**Available data**

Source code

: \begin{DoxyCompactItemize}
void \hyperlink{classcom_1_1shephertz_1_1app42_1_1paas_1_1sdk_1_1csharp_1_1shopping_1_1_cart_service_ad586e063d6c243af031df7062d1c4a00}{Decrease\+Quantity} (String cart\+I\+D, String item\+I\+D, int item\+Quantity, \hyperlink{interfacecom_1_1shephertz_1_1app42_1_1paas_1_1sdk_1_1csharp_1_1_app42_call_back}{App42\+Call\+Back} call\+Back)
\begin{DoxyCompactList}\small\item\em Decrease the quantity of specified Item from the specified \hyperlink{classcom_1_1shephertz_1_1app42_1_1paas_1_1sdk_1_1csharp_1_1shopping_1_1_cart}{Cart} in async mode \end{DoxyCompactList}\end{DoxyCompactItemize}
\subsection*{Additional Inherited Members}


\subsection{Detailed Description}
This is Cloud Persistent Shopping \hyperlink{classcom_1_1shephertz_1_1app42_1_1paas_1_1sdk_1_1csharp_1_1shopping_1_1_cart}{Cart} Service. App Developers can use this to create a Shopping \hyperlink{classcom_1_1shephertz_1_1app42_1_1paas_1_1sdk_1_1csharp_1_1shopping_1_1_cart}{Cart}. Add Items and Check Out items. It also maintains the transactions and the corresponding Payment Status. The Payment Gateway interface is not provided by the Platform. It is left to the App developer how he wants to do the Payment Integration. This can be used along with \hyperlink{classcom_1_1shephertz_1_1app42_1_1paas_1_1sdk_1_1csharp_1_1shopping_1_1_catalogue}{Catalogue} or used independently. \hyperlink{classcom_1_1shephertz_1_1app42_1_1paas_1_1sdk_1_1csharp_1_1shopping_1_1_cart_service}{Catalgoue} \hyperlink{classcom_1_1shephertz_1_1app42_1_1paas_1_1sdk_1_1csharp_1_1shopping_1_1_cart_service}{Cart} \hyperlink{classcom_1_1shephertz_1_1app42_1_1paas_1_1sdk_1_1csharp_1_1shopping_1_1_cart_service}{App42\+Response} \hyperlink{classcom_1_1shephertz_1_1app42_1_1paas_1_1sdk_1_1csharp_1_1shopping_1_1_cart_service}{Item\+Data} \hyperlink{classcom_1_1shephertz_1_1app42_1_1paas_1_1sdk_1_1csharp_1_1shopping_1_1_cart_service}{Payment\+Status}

**Exercise prompt**
The records above must be transcribed in full, word for word.

**Result below**
Source code

: \begin{DoxyCompactItemize}
void \hyperlink{classcom_1_1shephertz_1_1app42_1_1paas_1_1sdk_1_1csharp_1_1shopping_1_1_cart_service_ad586e063d6c243af031df7062d1c4a00}{Decrease\+Quantity} (String cart\+I\+D, String item\+I\+D, int item\+Quantity, \hyperlink{interfacecom_1_1shephertz_1_1app42_1_1paas_1_1sdk_1_1csharp_1_1_app42_call_back}{App42\+Call\+Back} call\+Back)
\begin{DoxyCompactList}\small\item\em Decrease the quantity of specified Item from the specified \hyperlink{classcom_1_1shephertz_1_1app42_1_1paas_1_1sdk_1_1csharp_1_1shopping_1_1_cart}{Cart} in async mode \end{DoxyCompactList}\end{DoxyCompactItemize}
\subsection*{Additional Inherited Members}


\subsection{Detailed Description}
This is Cloud Persistent Shopping \hyperlink{classcom_1_1shephertz_1_1app42_1_1paas_1_1sdk_1_1csharp_1_1shopping_1_1_cart}{Cart} Service. App Developers can use this to create a Shopping \hyperlink{classcom_1_1shephertz_1_1app42_1_1paas_1_1sdk_1_1csharp_1_1shopping_1_1_cart}{Cart}. Add Items and Check Out items. It also maintains the transactions and the corresponding Payment Status. The Payment Gateway interface is not provided by the Platform. It is left to the App developer how he wants to do the Payment Integration. This can be used along with \hyperlink{classcom_1_1shephertz_1_1app42_1_1paas_1_1sdk_1_1csharp_1_1shopping_1_1_catalogue}{Catalogue} or used independently. \hyperlink{classcom_1_1shephertz_1_1app42_1_1paas_1_1sdk_1_1csharp_1_1shopping_1_1_cart_service}{Catalgoue} \hyperlink{classcom_1_1shephertz_1_1app42_1_1paas_1_1sdk_1_1csharp_1_1shopping_1_1_cart_service}{Cart} \hyperlink{classcom_1_1shephertz_1_1app42_1_1paas_1_1sdk_1_1csharp_1_1shopping_1_1_cart_service}{App42\+Response} \hyperlink{classcom_1_1shephertz_1_1app42_1_1paas_1_1sdk_1_1csharp_1_1shopping_1_1_cart_service}{Item\+Data} \hyperlink{classcom_1_1shephertz_1_1app42_1_1paas_1_1sdk_1_1csharp_1_1shopping_1_1_cart_service}{Payment\+Status}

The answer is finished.